Workers who participated in nuclear weapons testing were exposed, to some extent, to external radiation and radionuclides produced during the explosions. The world’s first atomic bomb was exploded at Alamogordo, New Mexico, on July 16, 1945. From 1945 to 1963, the U.S. conducted 235 atmospheric nuclear weapons tests. The epidemiological studies conducted by the UK and U.S. did not report increased risk of non-melanoma skin cancers among nuclear weapons test participants (8284). A thorough search of the literature found two articles reporting multiple BCCs in atomic veterans. Morrissey et al. reported a case of an atomic veteran who developed 12 BCCs and 1 SCC at three to four decades after exposure to a 1952 atomic test in Nevada (85). Nelson and Randle reported another patient exposed to radiation after an aborted missile launch as part of atmospheric detonation testing (Starfish) had developed more than 300 BCCs over a period of 30 years. The majority of BCCs were papular-nodular type, a type usually associated with therapeutic radiation, and most of them occurred on sun-protected skin (86). In this study, it was noted that aside from the experience in that test, the patient had no family history of Gorlin Syndrome or other conditions associated with multiple skin cancers (86). The authors concluded that exposure to radiation during atomic weapons testing contributed to the excessive number and location of BCCs in this patient (86). There may be more atomic veterans carrying BCCs caused by radiation exposure, but low cancer-related mortality and underreporting complicate this determination. Moreover, the database of the National Association of Atomic Veterans (NAAV) does not specifically track the incidence of skin cancers among atomic veterans. A large-scale long-term follow-up study could be helpful for determining whether exposure to occupational atomic radiation is the cause of skin cancers, including BCC, under these conditions.

Radiation Therapy for BCC

The gold standard treatment for BCC is surgical excision with histological control of excision margins, which has a 5 year recurrence rate of less than 3% on the face (87). However, surgical excision may not be the optimal treatment option for BCCs at anatomical sites where local surgery would require reconstruction or grafting. In such instances, radiotherapy becomes an alternative approach for the treatment of invasive or inoperable BCCs, with 5 year tumor control rates of 89–100% (8789). Also, radiotherapy plays an important role in the therapeutic strategy of recurrent BCC (90, 91) or morphea-type basal cell carcinoma (MBCC), which is a rare form of BCC with lower response to treatment than other histologic types (92).

Basal cell carcinomas that recur after radiotherapy are often large, aggressive, invasive and very difficult to eradicate, with high recurrence rates after standard surgical excision or further radiotherapy (93). The mechanism underlying the malignant progression of these radiorecurrent BCCs is not clear.

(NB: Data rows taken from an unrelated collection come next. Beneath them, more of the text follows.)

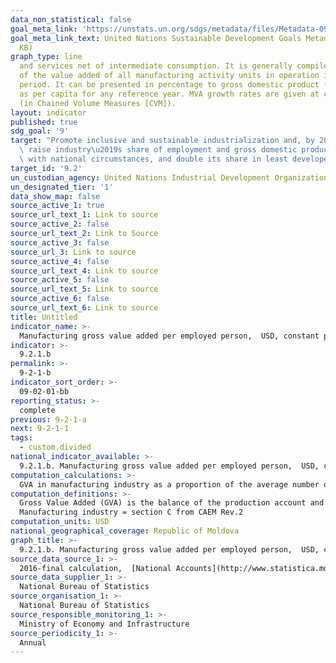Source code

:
 ```yaml
---
data_non_statistical: false
goal_meta_link: 'https://unstats.un.org/sdgs/metadata/files/Metadata-09-02-01.pdf '
goal_meta_link_text: United Nations Sustainable Development Goals Metadata (PDF 217
  KB)
graph_type: line
  and services net of intermediate consumption. It is generally compiled as the sum
  of the value added of all manufacturing activity units in operation in the reference
  period. It can be presented in percentage to gross domestic product (GDP) as well
  as per capita for any reference year. MVA growth rates are given at constant prices
  (in Chained Volume Measures [CVM]).
layout: indicator
published: true
sdg_goal: '9'
target: "Promote inclusive and sustainable industrialization and, by 2030, significantly\
  \ raise industry\u2019s share of employment and gross domestic product, in line\
  \ with national circumstances, and double its share in least developed countries"
target_id: '9.2'
un_custodian_agency: United Nations Industrial Development Organization (UNIDO)
un_designated_tier: '1'
data_show_map: false
source_active_1: true
source_url_text_1: Link to source
source_active_2: false
source_url_text_2: Link to Source
source_active_3: false
source_url_3: Link to source
source_active_4: false
source_url_text_4: Link to source
source_active_5: false
source_url_text_5: Link to source
source_active_6: false
source_url_text_6: Link to source
title: Untitled
indicator_name: >-
  Manufacturing gross value added per employed person,  USD, constant prices
indicator: >-
  9.2.1.b
permalink: >-
  9-2-1-b
indicator_sort_order: >-
  09-02-01-bb
reporting_status: >-
  complete
previous: 9-2-1-a
next: 9-2-1-1
tags:
  - custom.divided
national_indicator_available: >-
  9.2.1.b. Manufacturing gross value added per employed person,  USD, constant prices
computation_calculations: >-
  GVA in manufacturing industry as a proportion of the average number of population, constant prices.
computation_definitions: >-
  Gross Value Added (GVA) is the balance of the production account and is measured as the difference between the value of manufactured goods and services (assessed at the basic prices) and the intermediary consumption (assessed at the buyer's prices), hence representing the newly created value in the production process. GVA is distributed by economic activities according to  NACE rev.2.<br> 
  Manufacturing industry = section C from CAEM Rev.2
computation_units: USD
national_geographical_coverage: Republic of Moldova
graph_title: >-
  9.2.1.b. Manufacturing gross value added per employed person,  USD, constant prices
source_data_source_1: >-
  2016-final calculation,  [National Accounts](http://www.statistica.md/public/files/Metadate/en/Conturi_nationale_en.pdf)
source_data_supplier_1: >-
  National Bureau of Statistics
source_organisation_1: >-
  National Bureau of Statistics
source_responsible_monitoring_1: >-
  Ministry of Economy and Infrastructure
source_periodicity_1: >-
  Annual
---
```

Radiation Therapy for Patients with Basal Cell Nevus Syndrome

In addition to BCC, individuals with BCNS have a predisposition to an additional malignancy known as medulloblastoma, which comprises 20–30% of brain tumors in children (94). The standard radiation regimen has been a dose of 36 Gy followed by a total dose of 55 Gy to the entire craniospinal axis and the whole posterior fossa (95). However, radiotherapy has been found to accelerate the growth of BCCs or/and to promote the late-onset of tumors of other histology in BCNS patients (96102). In several case reports, patients with BCNS were known to develop thousands of BCCs, some of which were even invasive and deadly, after radiotherapy for medulloblastoma (98, 103). Similarly, we recently reported that Ptch+/− mice on SKH-1 genetic background are highly sensitive to radiation in terms of BCC development (24) compared to mice of other susceptible genetic backgrounds (24, 99). Radiation-induced tumors in the exposed body area of BCNS patients include meningiomas (100), sinonasal cancer (101), schwannomas and liposarcomas (96). It is known that carcinogenesis is a multistage process in which both genetic and environmental factors contribute to tumor development (104). Therapeutic radiation expsoure may thus act as a second insult, leading to development of additional BCCs or other types of tumors in these patient populations (89, 105, 106). Therefore, radiation therapy in BCNS patient populations should be considered only with extreme caution (105).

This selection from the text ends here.